None have much patience for HR practitioners who merely wish they had a seat at the C-suite table.
Nicole Mouskondis, Scott Parson and Monica Whalen urged participants in The HR Specialist’s newest conference to grab that seat by demonstrating their strategic value. That means solving business problems.
“CEOs only have the same 24 hours in a day that you do,” said Whalen, former CEO of The Employers Council, a Salt Lake City provider of outsourced HR services. “The CEO may not be a people person. They need someone in the C-suite to fill that role. You’re there to provide solutions and give them staffing and performance options.”
Mouskondis agreed. The co-CEO of Nicholas and Co., a wholesale food distribution company in Las Vegas, recalled a time early in her career when a new CEO openly declared he didn’t understand why their organization even needed an HR function. As far as he could tell, it was just another cost center to put on the chopping block.
“That shook me. I went home that night thinking my job was toast,” Mouskondis said. But after sleeping on it, she figured she had nothing to lose. “I marched into his office the next day and said, ‘By the time you leave this company, you’ll consider me the most valuable person here.’” Years later, the CEO retired.

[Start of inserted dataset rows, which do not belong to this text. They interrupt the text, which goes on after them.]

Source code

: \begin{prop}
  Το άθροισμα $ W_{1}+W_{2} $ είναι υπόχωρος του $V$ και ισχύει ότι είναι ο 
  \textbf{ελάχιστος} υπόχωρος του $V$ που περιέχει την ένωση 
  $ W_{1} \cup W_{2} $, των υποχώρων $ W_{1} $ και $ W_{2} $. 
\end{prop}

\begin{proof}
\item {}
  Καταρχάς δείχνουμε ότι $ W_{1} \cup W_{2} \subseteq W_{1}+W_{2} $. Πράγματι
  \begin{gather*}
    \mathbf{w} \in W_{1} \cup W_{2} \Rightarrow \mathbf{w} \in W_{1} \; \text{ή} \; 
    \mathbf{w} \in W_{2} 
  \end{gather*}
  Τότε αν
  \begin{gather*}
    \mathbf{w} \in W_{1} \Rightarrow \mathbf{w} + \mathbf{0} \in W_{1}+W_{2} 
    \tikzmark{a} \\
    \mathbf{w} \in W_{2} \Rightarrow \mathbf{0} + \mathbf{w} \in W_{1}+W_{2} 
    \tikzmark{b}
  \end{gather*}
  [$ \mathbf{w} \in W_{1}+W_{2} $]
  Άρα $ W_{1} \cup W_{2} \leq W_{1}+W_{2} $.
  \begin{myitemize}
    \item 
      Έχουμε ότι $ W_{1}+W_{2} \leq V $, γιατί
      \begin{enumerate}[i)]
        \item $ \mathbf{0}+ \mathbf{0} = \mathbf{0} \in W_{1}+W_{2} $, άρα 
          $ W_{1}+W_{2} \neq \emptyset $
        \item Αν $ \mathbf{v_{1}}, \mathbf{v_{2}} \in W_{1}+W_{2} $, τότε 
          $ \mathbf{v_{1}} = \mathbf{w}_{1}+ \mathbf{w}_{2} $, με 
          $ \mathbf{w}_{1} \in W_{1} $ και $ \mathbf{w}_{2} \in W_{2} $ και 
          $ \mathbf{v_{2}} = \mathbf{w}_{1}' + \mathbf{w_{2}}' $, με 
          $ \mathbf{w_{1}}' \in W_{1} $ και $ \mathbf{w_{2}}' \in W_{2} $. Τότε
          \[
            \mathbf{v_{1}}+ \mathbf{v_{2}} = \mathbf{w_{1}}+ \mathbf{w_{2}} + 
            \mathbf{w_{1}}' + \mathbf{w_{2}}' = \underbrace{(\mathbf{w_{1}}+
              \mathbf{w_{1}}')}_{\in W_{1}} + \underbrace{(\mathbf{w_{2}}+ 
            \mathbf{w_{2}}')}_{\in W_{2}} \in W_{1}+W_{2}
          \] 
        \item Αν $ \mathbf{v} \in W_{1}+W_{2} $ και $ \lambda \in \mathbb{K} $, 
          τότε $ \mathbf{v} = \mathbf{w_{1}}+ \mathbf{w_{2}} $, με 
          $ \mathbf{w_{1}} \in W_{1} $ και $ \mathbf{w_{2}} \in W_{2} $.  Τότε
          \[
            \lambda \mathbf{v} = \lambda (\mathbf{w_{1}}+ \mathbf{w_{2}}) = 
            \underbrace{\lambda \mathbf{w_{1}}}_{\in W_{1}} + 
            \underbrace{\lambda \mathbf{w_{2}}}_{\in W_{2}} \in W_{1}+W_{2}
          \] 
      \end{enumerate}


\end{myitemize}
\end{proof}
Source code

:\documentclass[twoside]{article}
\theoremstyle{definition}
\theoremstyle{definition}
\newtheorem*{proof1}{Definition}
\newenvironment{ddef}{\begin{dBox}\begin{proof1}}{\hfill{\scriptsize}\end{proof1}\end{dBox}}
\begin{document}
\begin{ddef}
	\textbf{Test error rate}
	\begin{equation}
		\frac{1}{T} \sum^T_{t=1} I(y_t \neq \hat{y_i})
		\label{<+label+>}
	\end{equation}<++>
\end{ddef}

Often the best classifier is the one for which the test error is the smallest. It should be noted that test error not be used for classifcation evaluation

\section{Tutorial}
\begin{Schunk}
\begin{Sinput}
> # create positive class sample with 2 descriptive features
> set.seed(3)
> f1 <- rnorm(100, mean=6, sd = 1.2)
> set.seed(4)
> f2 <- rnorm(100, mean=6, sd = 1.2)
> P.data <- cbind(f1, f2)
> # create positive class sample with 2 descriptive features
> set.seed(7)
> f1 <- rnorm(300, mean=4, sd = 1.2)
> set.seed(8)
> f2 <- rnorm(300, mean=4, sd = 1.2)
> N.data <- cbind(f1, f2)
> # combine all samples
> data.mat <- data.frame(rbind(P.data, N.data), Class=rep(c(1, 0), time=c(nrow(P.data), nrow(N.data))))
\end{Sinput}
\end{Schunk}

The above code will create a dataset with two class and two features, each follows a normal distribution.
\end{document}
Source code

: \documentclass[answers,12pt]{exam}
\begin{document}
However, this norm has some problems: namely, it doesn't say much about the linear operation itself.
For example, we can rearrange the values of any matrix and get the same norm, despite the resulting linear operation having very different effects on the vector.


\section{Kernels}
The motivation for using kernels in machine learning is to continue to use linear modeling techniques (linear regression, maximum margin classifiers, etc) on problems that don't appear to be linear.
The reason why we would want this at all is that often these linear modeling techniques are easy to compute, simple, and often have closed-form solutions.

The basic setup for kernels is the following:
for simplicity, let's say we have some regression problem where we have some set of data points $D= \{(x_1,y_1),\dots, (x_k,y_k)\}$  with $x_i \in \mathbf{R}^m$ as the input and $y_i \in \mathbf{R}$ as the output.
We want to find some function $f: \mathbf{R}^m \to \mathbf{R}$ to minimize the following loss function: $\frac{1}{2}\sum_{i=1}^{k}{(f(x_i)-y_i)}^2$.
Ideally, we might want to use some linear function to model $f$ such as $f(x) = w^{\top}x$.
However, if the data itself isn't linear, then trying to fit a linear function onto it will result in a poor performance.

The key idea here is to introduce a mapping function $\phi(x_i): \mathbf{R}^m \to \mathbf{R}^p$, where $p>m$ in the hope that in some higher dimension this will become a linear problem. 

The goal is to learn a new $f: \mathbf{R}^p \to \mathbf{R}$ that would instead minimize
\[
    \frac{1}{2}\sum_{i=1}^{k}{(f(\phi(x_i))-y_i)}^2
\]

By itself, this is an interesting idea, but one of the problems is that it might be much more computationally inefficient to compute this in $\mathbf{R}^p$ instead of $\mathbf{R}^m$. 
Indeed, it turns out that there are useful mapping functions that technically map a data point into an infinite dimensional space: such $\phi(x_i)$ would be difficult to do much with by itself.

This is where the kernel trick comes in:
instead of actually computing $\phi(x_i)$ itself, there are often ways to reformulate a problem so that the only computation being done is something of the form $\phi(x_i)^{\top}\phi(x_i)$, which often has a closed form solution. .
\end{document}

Mouskondis, who had become a key advisor through several difficult corporate transitions, took his place.
Parson, president of the Western Division of Old Castle Materials in Ogden, Utah, says his early experience running HR in the family business reinforced the value of human factors as a competitive advantage. His company produces building and paving materials.
“Anybody with enough capital could start a business like ours. We sell rocks and gravel,” he joked. “What is hard, however, is building the team structure that makes us successful.”
Mouskondis, Parson and Whalen each offered advice to HR pros who want to leverage their influence with chief executive officers and other key decision-makers in their organizations.
Nicole Mouskondis, Nicholas and Co.
- Speak the language of the CEO. Understand what keeps him or her up at night, what the vision for the company is, what their “hot button” issues are. Figure out where gaps in organizational performance are occurring.
- Understand how your company really makes money, and how positions are interconnected within the organization. That will help you understand the cause and effect relationship involved in implementing change.
- Reinforce your position as an executive resource. Your role exists to help promote the best possible relationships between team members at all levels. This starts when you partner with executives to help grow, develop and communicate effectively with their direct reports.
- Keep top of mind the increasing role technology is playing as an enabler of employee success, not as a replacement for employees. Understand how HR professionals can help leverage return on investment in new technology through training, communication and team member engagement.
Scott Parson, Old Castle Materials
- Clearly understand, articulate and demonstrate how HR and talent enable achievement of corporate vision and strategy.
- Become a trusted resource to identify and reinforce behavior that will drive desired business results.
- Become obsessed with the things that the CEO is concerned with.
- Proactively provide solutions to business challenges in order to earn a “seat at the business leadership table.” Don’t come to the table with a chip on your shoulder.
Monica Whalen, The Employers Council
- Don’t be the Department of No. Tell the C-suite how they can, not why they can’t.
- Build a harmonious relationship with the C-suite. Prove that you are a trusted advisor and confidante to the CEO.
- Analyze and understand what your company’s data is saying so that you can make thoughtful, data-driven recommendations.
- Become an expert on some key aspect of the business, thus making yourself invaluable. Be the people problem fixer.